## Prompt
Find the word "你买了我的知识星球" in the data, then copy each line where it is found.

┏━━

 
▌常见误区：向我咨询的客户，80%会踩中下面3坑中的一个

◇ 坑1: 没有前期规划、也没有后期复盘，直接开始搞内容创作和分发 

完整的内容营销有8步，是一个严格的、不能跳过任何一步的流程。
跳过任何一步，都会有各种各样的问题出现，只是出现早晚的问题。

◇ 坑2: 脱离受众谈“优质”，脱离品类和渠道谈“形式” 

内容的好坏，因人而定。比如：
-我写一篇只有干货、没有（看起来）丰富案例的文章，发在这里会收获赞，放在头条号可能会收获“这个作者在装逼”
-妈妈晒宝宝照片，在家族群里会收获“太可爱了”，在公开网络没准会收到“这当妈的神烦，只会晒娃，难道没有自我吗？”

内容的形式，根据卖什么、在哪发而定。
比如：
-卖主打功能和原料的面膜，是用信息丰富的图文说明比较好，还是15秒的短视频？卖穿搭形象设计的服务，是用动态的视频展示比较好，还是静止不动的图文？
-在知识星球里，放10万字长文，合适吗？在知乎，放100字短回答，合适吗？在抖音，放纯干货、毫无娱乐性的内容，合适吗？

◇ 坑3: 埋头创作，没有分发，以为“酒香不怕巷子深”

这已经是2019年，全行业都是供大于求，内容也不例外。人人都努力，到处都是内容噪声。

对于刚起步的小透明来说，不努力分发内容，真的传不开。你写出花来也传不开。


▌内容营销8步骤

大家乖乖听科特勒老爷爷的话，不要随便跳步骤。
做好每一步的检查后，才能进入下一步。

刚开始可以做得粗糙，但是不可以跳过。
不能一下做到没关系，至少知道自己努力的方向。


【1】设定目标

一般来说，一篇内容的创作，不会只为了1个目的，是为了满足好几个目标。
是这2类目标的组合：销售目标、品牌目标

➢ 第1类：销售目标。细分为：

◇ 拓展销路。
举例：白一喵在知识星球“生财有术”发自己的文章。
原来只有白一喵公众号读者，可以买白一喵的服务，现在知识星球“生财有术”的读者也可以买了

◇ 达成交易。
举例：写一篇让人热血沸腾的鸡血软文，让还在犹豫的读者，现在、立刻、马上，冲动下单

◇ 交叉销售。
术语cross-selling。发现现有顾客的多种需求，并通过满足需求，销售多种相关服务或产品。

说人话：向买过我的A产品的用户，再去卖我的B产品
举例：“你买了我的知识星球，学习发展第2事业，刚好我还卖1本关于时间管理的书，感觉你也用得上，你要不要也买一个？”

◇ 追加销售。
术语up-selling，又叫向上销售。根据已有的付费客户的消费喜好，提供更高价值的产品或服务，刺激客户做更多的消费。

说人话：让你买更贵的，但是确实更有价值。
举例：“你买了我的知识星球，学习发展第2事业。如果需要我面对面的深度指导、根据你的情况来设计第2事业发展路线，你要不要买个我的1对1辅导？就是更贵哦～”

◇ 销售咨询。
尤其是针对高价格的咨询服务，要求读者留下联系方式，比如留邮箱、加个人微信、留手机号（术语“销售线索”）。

┗━━

## Solution for this exercise
举例：“你买了我的知识星球，学习发展第2事业，刚好我还卖1本关于时间管理的书，感觉你也用得上，你要不要也买一个？”
举例：“你买了我的知识星球，学习发展第2事业。如果需要我面对面的深度指导、根据你的情况来设计第2事业发展路线，你要不要买个我的1对1辅导？就是更贵哦～”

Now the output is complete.